Start of Given entries
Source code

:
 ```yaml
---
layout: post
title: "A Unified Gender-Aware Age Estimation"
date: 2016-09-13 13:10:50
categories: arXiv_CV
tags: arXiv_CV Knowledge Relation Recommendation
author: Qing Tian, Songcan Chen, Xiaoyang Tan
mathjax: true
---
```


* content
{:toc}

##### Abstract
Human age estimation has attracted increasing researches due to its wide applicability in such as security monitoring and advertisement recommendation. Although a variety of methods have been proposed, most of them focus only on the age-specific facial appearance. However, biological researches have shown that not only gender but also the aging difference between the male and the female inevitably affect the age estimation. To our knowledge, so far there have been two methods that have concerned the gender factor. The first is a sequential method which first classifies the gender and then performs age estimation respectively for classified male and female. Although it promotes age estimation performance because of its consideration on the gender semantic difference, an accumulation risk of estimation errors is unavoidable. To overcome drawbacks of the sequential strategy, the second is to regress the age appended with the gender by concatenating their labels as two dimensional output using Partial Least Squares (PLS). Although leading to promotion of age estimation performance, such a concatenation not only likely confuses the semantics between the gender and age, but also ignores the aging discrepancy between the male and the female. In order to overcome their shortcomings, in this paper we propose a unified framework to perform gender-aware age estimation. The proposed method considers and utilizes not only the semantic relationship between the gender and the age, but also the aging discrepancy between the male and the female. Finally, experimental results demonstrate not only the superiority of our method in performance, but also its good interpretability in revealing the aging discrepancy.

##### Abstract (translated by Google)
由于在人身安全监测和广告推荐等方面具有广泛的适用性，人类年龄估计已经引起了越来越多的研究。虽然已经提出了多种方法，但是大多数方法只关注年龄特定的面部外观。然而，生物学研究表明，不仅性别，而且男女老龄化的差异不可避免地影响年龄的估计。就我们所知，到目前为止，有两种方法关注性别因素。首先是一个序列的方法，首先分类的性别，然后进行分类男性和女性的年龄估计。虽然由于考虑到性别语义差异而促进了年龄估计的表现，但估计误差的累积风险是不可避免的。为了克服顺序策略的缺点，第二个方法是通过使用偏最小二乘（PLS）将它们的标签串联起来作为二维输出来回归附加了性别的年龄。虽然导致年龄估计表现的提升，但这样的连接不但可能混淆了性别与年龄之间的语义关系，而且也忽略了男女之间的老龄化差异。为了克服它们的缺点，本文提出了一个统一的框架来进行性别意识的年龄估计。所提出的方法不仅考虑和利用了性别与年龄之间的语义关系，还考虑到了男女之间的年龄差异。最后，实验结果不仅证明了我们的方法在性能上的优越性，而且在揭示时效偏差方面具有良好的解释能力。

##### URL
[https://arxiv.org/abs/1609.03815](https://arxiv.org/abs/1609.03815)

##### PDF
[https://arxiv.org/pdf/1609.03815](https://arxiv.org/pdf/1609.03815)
End of Given entries
▶ Instructions for the task:
Everything in the listing above should be printed again exactly.

▶ Answer to this problem:
Source code

:
 ```yaml
---
layout: post
title: "A Unified Gender-Aware Age Estimation"
date: 2016-09-13 13:10:50
categories: arXiv_CV
tags: arXiv_CV Knowledge Relation Recommendation
author: Qing Tian, Songcan Chen, Xiaoyang Tan
mathjax: true
---
```


* content
{:toc}

##### Abstract
Human age estimation has attracted increasing researches due to its wide applicability in such as security monitoring and advertisement recommendation. Although a variety of methods have been proposed, most of them focus only on the age-specific facial appearance. However, biological researches have shown that not only gender but also the aging difference between the male and the female inevitably affect the age estimation. To our knowledge, so far there have been two methods that have concerned the gender factor. The first is a sequential method which first classifies the gender and then performs age estimation respectively for classified male and female. Although it promotes age estimation performance because of its consideration on the gender semantic difference, an accumulation risk of estimation errors is unavoidable. To overcome drawbacks of the sequential strategy, the second is to regress the age appended with the gender by concatenating their labels as two dimensional output using Partial Least Squares (PLS). Although leading to promotion of age estimation performance, such a concatenation not only likely confuses the semantics between the gender and age, but also ignores the aging discrepancy between the male and the female. In order to overcome their shortcomings, in this paper we propose a unified framework to perform gender-aware age estimation. The proposed method considers and utilizes not only the semantic relationship between the gender and the age, but also the aging discrepancy between the male and the female. Finally, experimental results demonstrate not only the superiority of our method in performance, but also its good interpretability in revealing the aging discrepancy.

##### Abstract (translated by Google)
由于在人身安全监测和广告推荐等方面具有广泛的适用性，人类年龄估计已经引起了越来越多的研究。虽然已经提出了多种方法，但是大多数方法只关注年龄特定的面部外观。然而，生物学研究表明，不仅性别，而且男女老龄化的差异不可避免地影响年龄的估计。就我们所知，到目前为止，有两种方法关注性别因素。首先是一个序列的方法，首先分类的性别，然后进行分类男性和女性的年龄估计。虽然由于考虑到性别语义差异而促进了年龄估计的表现，但估计误差的累积风险是不可避免的。为了克服顺序策略的缺点，第二个方法是通过使用偏最小二乘（PLS）将它们的标签串联起来作为二维输出来回归附加了性别的年龄。虽然导致年龄估计表现的提升，但这样的连接不但可能混淆了性别与年龄之间的语义关系，而且也忽略了男女之间的老龄化差异。为了克服它们的缺点，本文提出了一个统一的框架来进行性别意识的年龄估计。所提出的方法不仅考虑和利用了性别与年龄之间的语义关系，还考虑到了男女之间的年龄差异。最后，实验结果不仅证明了我们的方法在性能上的优越性，而且在揭示时效偏差方面具有良好的解释能力。

##### URL
[https://arxiv.org/abs/1609.03815](https://arxiv.org/abs/1609.03815)

##### PDF
[https://arxiv.org/pdf/1609.03815](https://arxiv.org/pdf/1609.03815)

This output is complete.